Most significantly, however, it was the growth of e-commerce that created and defined the role of the professional webmaster as we think of it today.


Even after the dot-com bubble of the early 2000s, businesses were still eager to embrace the potential marketing and sales power of the internet. Marketing departments, largely made up of copywriters and designers, didn't have the people with the technical know-how to create and manage e-commerce sites. To "get on the web", these businesses needed webmasters.


The power of web technologies continued to increase over time, enabling a new wave of online products and services. To this end, modern webmasters were required to expand their knowledge and skills into new areas of website creation and management. Scripting languages, relational databases, SQL queries, security and encryption, server hardware and software, and other disciplines were added to the professional webmaster role.


Webmasters in 2018


Today, the job role of webmaster is more diversified than ever before. Webmasters are now typically called upon to work on front-end web development (the presentation side of a website) as well as back-end web development (the plumbing behind the scenes that makes everything work).


Webmasters are also responsible for site maintenance and security, which often involves collaborating with in-house IT security employees and off-site datacenter staff.

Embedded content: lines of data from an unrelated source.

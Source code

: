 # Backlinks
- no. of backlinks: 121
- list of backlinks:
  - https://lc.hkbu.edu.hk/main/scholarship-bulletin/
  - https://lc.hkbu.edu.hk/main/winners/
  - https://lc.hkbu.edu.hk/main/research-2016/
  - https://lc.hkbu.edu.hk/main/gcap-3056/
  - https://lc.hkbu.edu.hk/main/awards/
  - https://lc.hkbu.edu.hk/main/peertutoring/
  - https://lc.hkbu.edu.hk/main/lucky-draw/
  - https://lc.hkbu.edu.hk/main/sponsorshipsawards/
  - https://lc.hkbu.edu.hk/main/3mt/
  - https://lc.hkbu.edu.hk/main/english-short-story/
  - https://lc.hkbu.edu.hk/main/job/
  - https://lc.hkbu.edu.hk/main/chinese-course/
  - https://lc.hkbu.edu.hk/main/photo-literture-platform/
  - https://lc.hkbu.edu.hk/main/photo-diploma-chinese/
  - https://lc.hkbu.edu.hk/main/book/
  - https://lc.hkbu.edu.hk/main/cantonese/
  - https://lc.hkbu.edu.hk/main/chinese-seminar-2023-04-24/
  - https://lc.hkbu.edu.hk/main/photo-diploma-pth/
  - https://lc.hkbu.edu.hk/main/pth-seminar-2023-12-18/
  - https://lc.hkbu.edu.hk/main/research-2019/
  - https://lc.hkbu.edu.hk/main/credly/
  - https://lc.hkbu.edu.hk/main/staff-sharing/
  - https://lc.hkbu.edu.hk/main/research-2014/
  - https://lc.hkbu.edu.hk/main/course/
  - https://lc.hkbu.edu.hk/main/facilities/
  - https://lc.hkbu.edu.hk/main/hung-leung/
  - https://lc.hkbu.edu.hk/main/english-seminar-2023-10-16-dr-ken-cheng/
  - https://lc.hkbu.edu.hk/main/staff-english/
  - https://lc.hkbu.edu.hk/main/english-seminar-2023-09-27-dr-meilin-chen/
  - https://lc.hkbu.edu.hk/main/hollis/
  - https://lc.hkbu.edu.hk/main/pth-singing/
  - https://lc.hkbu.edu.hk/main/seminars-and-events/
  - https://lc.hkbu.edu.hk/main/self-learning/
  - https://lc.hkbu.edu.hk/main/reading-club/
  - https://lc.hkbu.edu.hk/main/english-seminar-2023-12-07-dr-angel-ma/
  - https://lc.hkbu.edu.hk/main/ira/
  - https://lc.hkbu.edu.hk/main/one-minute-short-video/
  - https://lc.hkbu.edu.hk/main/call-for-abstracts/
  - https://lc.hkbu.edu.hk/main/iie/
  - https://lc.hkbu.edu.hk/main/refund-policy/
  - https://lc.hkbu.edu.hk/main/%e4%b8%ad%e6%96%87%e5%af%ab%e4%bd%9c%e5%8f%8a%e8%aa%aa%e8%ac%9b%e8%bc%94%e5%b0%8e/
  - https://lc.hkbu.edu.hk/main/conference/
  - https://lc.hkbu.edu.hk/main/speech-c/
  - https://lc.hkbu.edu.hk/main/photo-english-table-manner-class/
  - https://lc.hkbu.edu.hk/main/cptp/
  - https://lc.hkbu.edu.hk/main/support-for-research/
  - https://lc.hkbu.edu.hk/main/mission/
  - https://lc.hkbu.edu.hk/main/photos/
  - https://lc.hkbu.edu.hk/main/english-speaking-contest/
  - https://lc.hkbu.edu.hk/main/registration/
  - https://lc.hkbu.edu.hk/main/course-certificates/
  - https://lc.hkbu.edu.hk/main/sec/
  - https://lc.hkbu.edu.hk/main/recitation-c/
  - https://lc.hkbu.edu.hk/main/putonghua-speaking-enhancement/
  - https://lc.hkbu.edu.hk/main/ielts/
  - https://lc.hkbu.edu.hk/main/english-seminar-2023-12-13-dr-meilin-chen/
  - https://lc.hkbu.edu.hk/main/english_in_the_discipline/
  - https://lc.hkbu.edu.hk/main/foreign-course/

A webmaster must be familiar with a company's business continuity and disaster recovery plans in order to get one or more sites back on their feet in the case of a catastrophic event.


One new responsibility that has become the top priority for many webmasters is optimizing websites to place them at the top of the relevant search engine results. Search engine optimization (SEO) is the internet's new religion, and its practitioners are constantly looking for new technical nuts and bolts that webmasters can employ to make a website more attractive to the almighty algorithms of Google's search engine.

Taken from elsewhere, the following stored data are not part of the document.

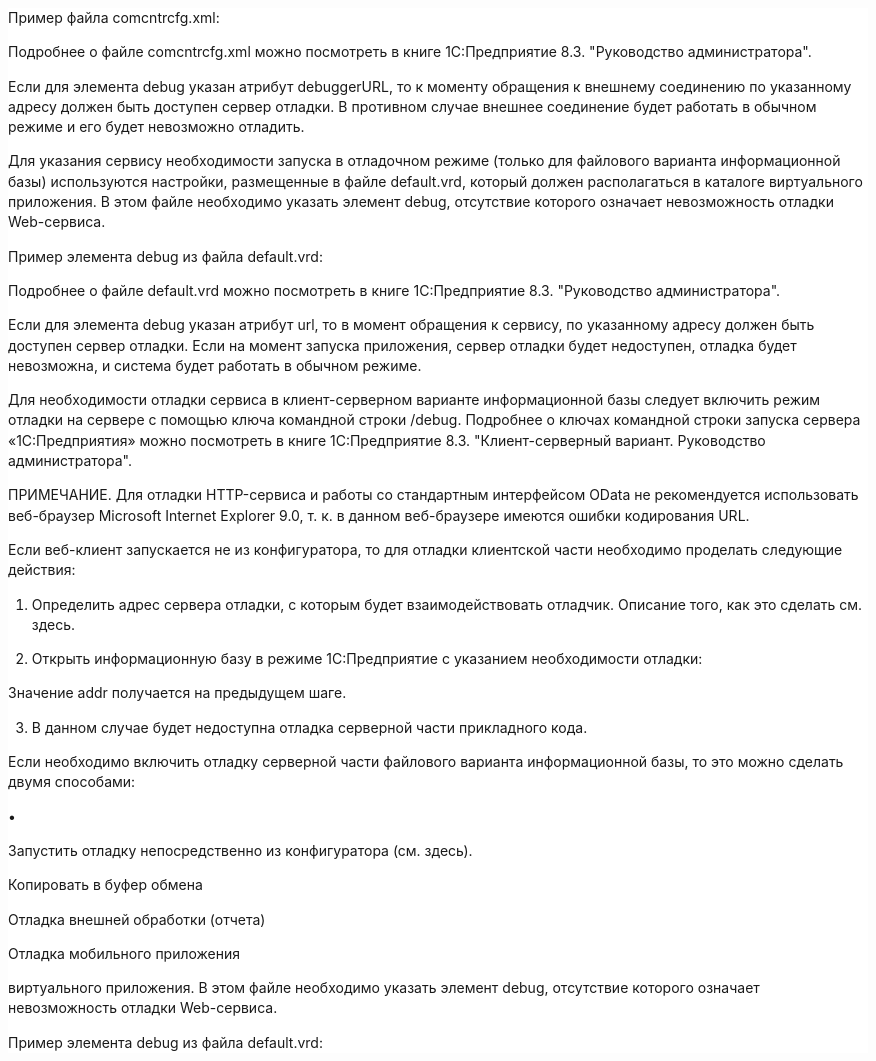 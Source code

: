 Пример файла comcntrcfg.xml:

Подробнее о файле comcntrcfg.xml можно посмотреть в книге 1С:Предприятие 8.3. "Руководство администратора".

Если для элемента debug указан атрибут debuggerURL, то к моменту обращения к внешнему соединению по указанному адресу должен быть доступен сервер отладки. В противном случае внешнее соединение будет работать в обычном режиме и его будет невозможно отладить.

Для указания сервису необходимости запуска в отладочном режиме (только для файлового варианта информационной базы) используются настройки, размещенные в файле default.vrd, который должен располагаться в каталоге виртуального приложения. В этом файле необходимо указать элемент debug, отсутствие которого означает невозможность отладки Web-сервиса.

Пример элемента debug из файла default.vrd:

Подробнее о файле default.vrd можно посмотреть в книге 1С:Предприятие 8.3. "Руководство администратора".

Если для элемента debug указан атрибут url, то в момент обращения к сервису, по указанному адресу должен быть доступен сервер отладки. Если на момент запуска приложения, сервер отладки будет недоступен, отладка будет невозможна, и система будет работать в обычном режиме.

Для необходимости отладки сервиса в клиент-серверном варианте информационной базы следует включить режим отладки на сервере с помощью ключа командной строки /debug. Подробнее о ключах командной строки запуска сервера «1С:Предприятия» можно посмотреть в книге 1С:Предприятие 8.3. "Клиент-серверный вариант. Руководство администратора".

ПРИМЕЧАНИЕ. Для отладки HTTP-сервиса и работы со стандартным интерфейсом OData не рекомендуется использовать веб-браузер Microsoft Internet Explorer 9.0, т. к. в данном веб-браузере имеются ошибки кодирования URL.

Если веб-клиент запускается не из конфигуратора, то для отладки клиентской части необходимо проделать следующие действия:

1. Определить адрес сервера отладки, с которым будет взаимодействовать отладчик. Описание того, как это сделать см. здесь.

2. Открыть информационную базу в режиме 1С:Предприятие с указанием необходимости отладки:

Значение addr получается на предыдущем шаге.

3. В данном случае будет недоступна отладка серверной части прикладного кода.

Если необходимо включить отладку серверной части файлового варианта информационной базы, то это можно сделать двумя способами:

•

Запустить отладку непосредственно из конфигуратора (см. здесь).

Копировать в буфер обмена <debug enable="true" protocol="http" url="http://pc name:1561"/>

Отладка внешней обработки (отчета)

Отладка мобильного приложения

виртуального приложения. В этом файле необходимо указать элемент debug, отсутствие которого означает невозможность отладки Web-сервиса.

Пример элемента debug из файла default.vrd:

SEO site content is also very important, and webmasters are being called upon to create and/or manage content management systems for marketing writers and designers.


And, of course, today's webmasters have had to become skilled at creating sites optimized for browsing on a mobile phone. Over the last few years, the total amount of global web browsing has become dominated by mobile devices over desktop and laptop computers. Webmasters are using new technologies like Accelerated Mobile Pages (AMP) to give mobile sites faster loading times while maintaining an expected level of rich functionality.


Today's larger businesses are more likely to divvy up the webmaster's responsibilities to a team of people, rather than heaping the load onto one employee's back — although the latter option is still often the case in small business environments. Alternatively, some companies choose to outsource their web properties to specialized firms or contractors rather than hiring their own in-house webmasters.


In Part Two of this look at the webmaster job role, we'll dig into what skills and training you should look at if you want to pursue a career as a webmaster.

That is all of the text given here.